Provided by SADDIECAT
Categories World Cuisine Recipes Latin American Mexican
Time 3h35m
Yield 16
Number Of Ingredients 13
Steps:
- Place pork into a Dutch oven with onion and garlic, and add water to cover. Bring to a boil, then reduce heat to low and simmer until the meat is cooked through, about 2 hours.
- Use rubber gloves to remove stems and seeds from the chile pods. Place chiles in a saucepan with 2 cups of water. Simmer, uncovered, for 20 minutes, then remove from heat to cool. Transfer the chiles and water to a blender and blend until smooth. Strain the mixture, stir in salt, and set aside. Shred the cooked meat and mix in one cup of the chile sauce.

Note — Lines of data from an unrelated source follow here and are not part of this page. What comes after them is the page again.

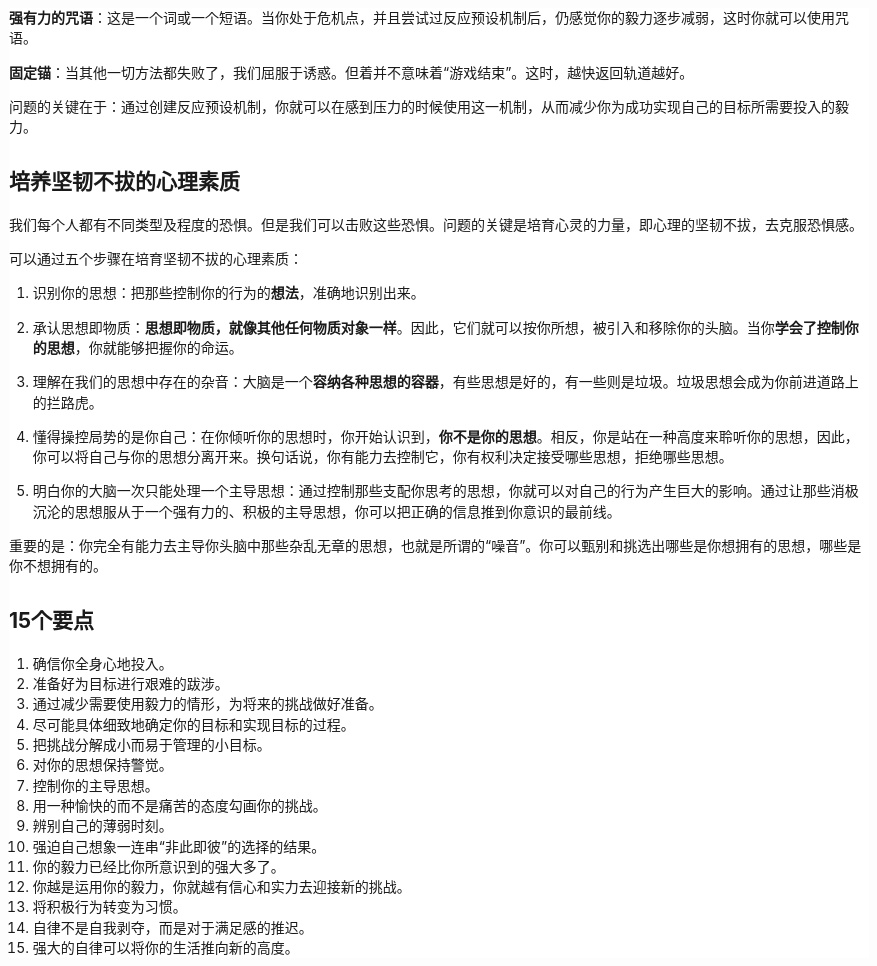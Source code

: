 **强有力的咒语**：这是一个词或一个短语。当你处于危机点，并且尝试过反应预设机制后，仍感觉你的毅力逐步减弱，这时你就可以使用咒语。

**固定锚**：当其他一切方法都失败了，我们屈服于诱惑。但着并不意味着“游戏结束”。这时，越快返回轨道越好。

问题的关键在于：通过创建反应预设机制，你就可以在感到压力的时候使用这一机制，从而减少你为成功实现自己的目标所需要投入的毅力。


## 培养坚韧不拔的心理素质

我们每个人都有不同类型及程度的恐惧。但是我们可以击败这些恐惧。问题的关键是培育心灵的力量，即心理的坚韧不拔，去克服恐惧感。

可以通过五个步骤在培育坚韧不拔的心理素质：

1. 识别你的思想：把那些控制你的行为的**想法**，准确地识别出来。

2. 承认思想即物质：**思想即物质，就像其他任何物质对象一样**。因此，它们就可以按你所想，被引入和移除你的头脑。当你**学会了控制你的思想**，你就能够把握你的命运。

3. 理解在我们的思想中存在的杂音：大脑是一个**容纳各种思想的容器**，有些思想是好的，有一些则是垃圾。垃圾思想会成为你前进道路上的拦路虎。

4. 懂得操控局势的是你自己：在你倾听你的思想时，你开始认识到，**你不是你的思想**。相反，你是站在一种高度来聆听你的思想，因此，你可以将自己与你的思想分离开来。换句话说，你有能力去控制它，你有权利决定接受哪些思想，拒绝哪些思想。

5. 明白你的大脑一次只能处理一个主导思想：通过控制那些支配你思考的思想，你就可以对自己的行为产生巨大的影响。通过让那些消极沉沦的思想服从于一个强有力的、积极的主导思想，你可以把正确的信息推到你意识的最前线。

重要的是：你完全有能力去主导你头脑中那些杂乱无章的思想，也就是所谓的“噪音”。你可以甄别和挑选出哪些是你想拥有的思想，哪些是你不想拥有的。


## 15个要点

1. 确信你全身心地投入。
2. 准备好为目标进行艰难的跋涉。
3. 通过减少需要使用毅力的情形，为将来的挑战做好准备。
4. 尽可能具体细致地确定你的目标和实现目标的过程。
5. 把挑战分解成小而易于管理的小目标。
6. 对你的思想保持警觉。
7. 控制你的主导思想。
8. 用一种愉快的而不是痛苦的态度勾画你的挑战。
9. 辨别自己的薄弱时刻。
10. 强迫自己想象一连串“非此即彼”的选择的结果。
11. 你的毅力已经比你所意识到的强大多了。
12. 你越是运用你的毅力，你就越有信心和实力去迎接新的挑战。
13. 将积极行为转变为习惯。
14. 自律不是自我剥夺，而是对于满足感的推迟。
15. 强大的自律可以将你的生活推向新的高度。
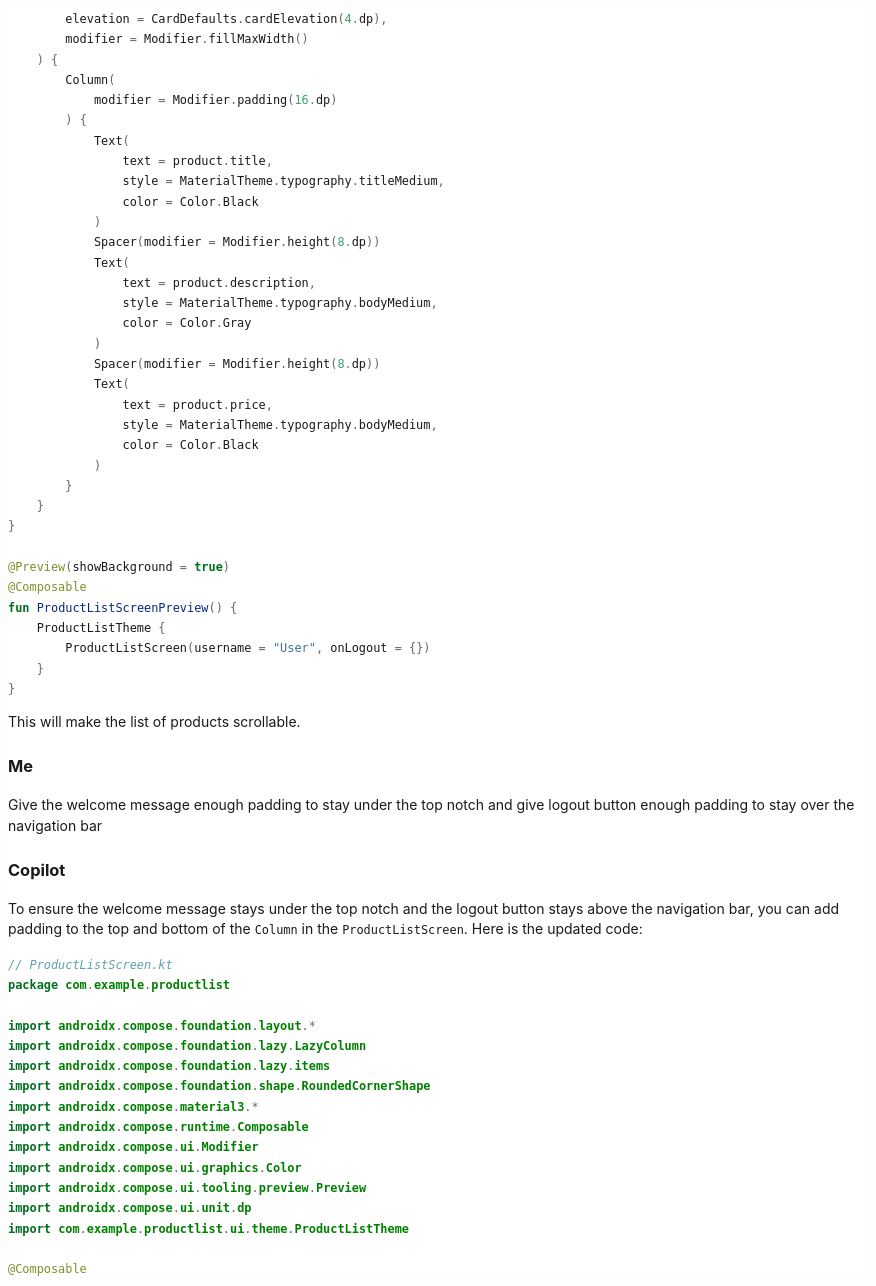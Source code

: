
 ```kotlin
        elevation = CardDefaults.cardElevation(4.dp),
        modifier = Modifier.fillMaxWidth()
    ) {
        Column(
            modifier = Modifier.padding(16.dp)
        ) {
            Text(
                text = product.title,
                style = MaterialTheme.typography.titleMedium,
                color = Color.Black
            )
            Spacer(modifier = Modifier.height(8.dp))
            Text(
                text = product.description,
                style = MaterialTheme.typography.bodyMedium,
                color = Color.Gray
            )
            Spacer(modifier = Modifier.height(8.dp))
            Text(
                text = product.price,
                style = MaterialTheme.typography.bodyMedium,
                color = Color.Black
            )
        }
    }
}

@Preview(showBackground = true)
@Composable
fun ProductListScreenPreview() {
    ProductListTheme {
        ProductListScreen(username = "User", onLogout = {})
    }
}
```

This will make the list of products scrollable.

### Me
Give the welcome message enough padding to stay under the top notch and give logout button enough padding to stay over the navigation bar

### Copilot
To ensure the welcome message stays under the top notch and the logout button stays above the navigation bar, you can add padding to the top and bottom of the `Column` in the `ProductListScreen`. Here is the updated code:

```kotlin
// ProductListScreen.kt
package com.example.productlist

import androidx.compose.foundation.layout.*
import androidx.compose.foundation.lazy.LazyColumn
import androidx.compose.foundation.lazy.items
import androidx.compose.foundation.shape.RoundedCornerShape
import androidx.compose.material3.*
import androidx.compose.runtime.Composable
import androidx.compose.ui.Modifier
import androidx.compose.ui.graphics.Color
import androidx.compose.ui.tooling.preview.Preview
import androidx.compose.ui.unit.dp
import com.example.productlist.ui.theme.ProductListTheme

@Composable
```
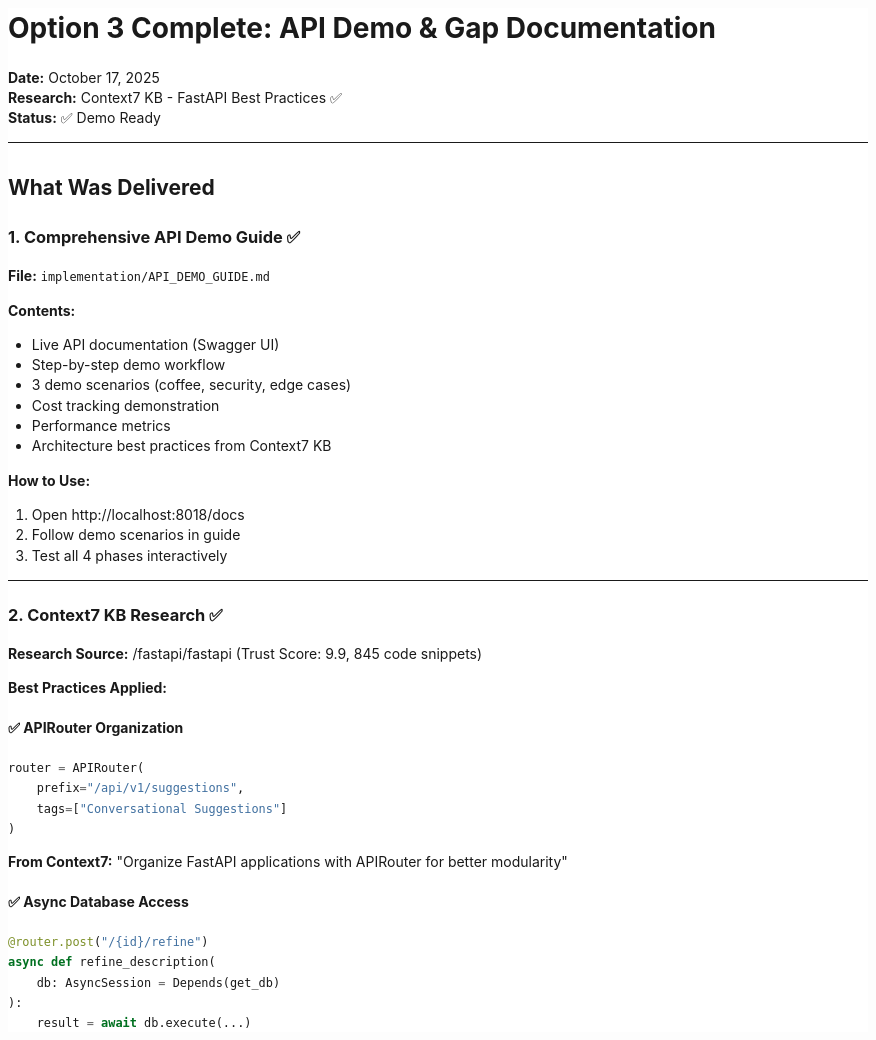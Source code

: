 # Option 3 Complete: API Demo & Gap Documentation

**Date:** October 17, 2025  
**Research:** Context7 KB - FastAPI Best Practices ✅  
**Status:** ✅ Demo Ready

---

## What Was Delivered

### 1. Comprehensive API Demo Guide ✅

**File:** `implementation/API_DEMO_GUIDE.md`

**Contents:**
- Live API documentation (Swagger UI)
- Step-by-step demo workflow
- 3 demo scenarios (coffee, security, edge cases)
- Cost tracking demonstration
- Performance metrics
- Architecture best practices from Context7 KB

**How to Use:**
1. Open http://localhost:8018/docs
2. Follow demo scenarios in guide
3. Test all 4 phases interactively

---

### 2. Context7 KB Research ✅

**Research Source:** /fastapi/fastapi (Trust Score: 9.9, 845 code snippets)

**Best Practices Applied:**

#### ✅ APIRouter Organization
```python
router = APIRouter(
    prefix="/api/v1/suggestions",
    tags=["Conversational Suggestions"]
)
```

**From Context7:** "Organize FastAPI applications with APIRouter for better modularity"

#### ✅ Async Database Access
```python
@router.post("/{id}/refine")
async def refine_description(
    db: AsyncSession = Depends(get_db)
):
    result = await db.execute(...)
```
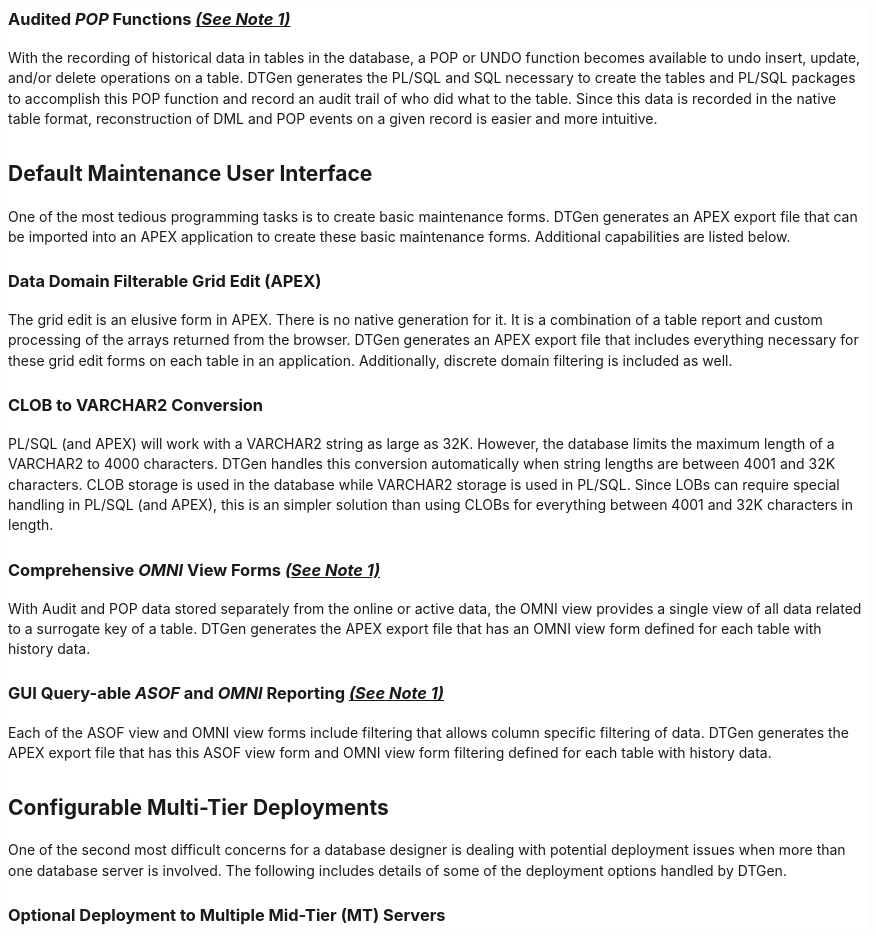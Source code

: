### Audited **_POP_** Functions _[(See Note 1)](DTGenFunctionality#Note_1.md)_ ###

With the recording of historical data in tables in the database, a POP or UNDO function becomes available to undo insert, update, and/or delete operations on a table.  DTGen generates the PL/SQL and SQL necessary to create the tables and PL/SQL packages to accomplish this POP function and record an audit trail of who did what to the table.  Since this data is recorded in the native table format, reconstruction of DML and POP events on a given record is easier and more intuitive.

## Default Maintenance User Interface ##

One of the most tedious programming tasks is to create basic maintenance forms.  DTGen generates an APEX export file that can be imported into an APEX application to create these basic maintenance forms.  Additional capabilities are listed below.

### Data Domain Filterable Grid Edit (APEX) ###

The grid edit is an elusive form in APEX.  There is no native generation for it.  It is a combination of a table report and custom processing of the arrays returned from the browser.  DTGen generates an APEX export file that includes everything necessary for these grid edit forms on each table in an application.  Additionally, discrete domain filtering is included as well.

### CLOB to VARCHAR2 Conversion ###

PL/SQL (and APEX) will work with a VARCHAR2 string as large as 32K.  However, the database limits the maximum length of a VARCHAR2 to 4000 characters.  DTGen handles this conversion automatically when string lengths are between 4001 and 32K characters.  CLOB storage is used in the database while VARCHAR2 storage is used in PL/SQL.  Since LOBs can require special handling in PL/SQL (and APEX), this is an simpler solution than using CLOBs for everything between 4001 and 32K characters in length.

### Comprehensive **_OMNI_** View Forms _[(See Note 1)](DTGenFunctionality#Note_1.md)_ ###

With Audit and POP data stored separately from the online or active data, the OMNI view provides a single view of all data related to a surrogate key of a table.  DTGen generates the APEX export file that has an OMNI view form defined for each table with history data.

### GUI Query-able **_ASOF_** and **_OMNI_** Reporting _[(See Note 1)](DTGenFunctionality#Note_1.md)_ ###

Each of the ASOF view and OMNI view forms include filtering that allows column specific filtering of data.  DTGen generates the APEX export file that has this ASOF view form and OMNI view form filtering defined for each table with history data.

## Configurable Multi-Tier Deployments ##

One of the second most difficult concerns for a database designer is dealing with potential deployment issues when more than one database server is involved.  The following includes details of some of the deployment options handled by DTGen.

### Optional Deployment to Multiple Mid-Tier (MT) Servers ###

- Soak the corn husks in a bowl of warm water. In a large bowl, beat the lard with a tablespoon of the broth until fluffy. Combine the masa harina, baking powder and salt; stir into the lard mixture, adding more broth as necessary to form a spongy dough.
- Spread the dough out over the corn husks to 1/4 to 1/2 inch thickness. Place one tablespoon of the meat filling into the center. Fold the sides of the husks in toward the center and place in a steamer. Steam for 1 hour.
- Remove tamales from husks and drizzle remaining chile sauce over. Top with sour cream. For a creamy sauce, mix sour cream into the chile sauce.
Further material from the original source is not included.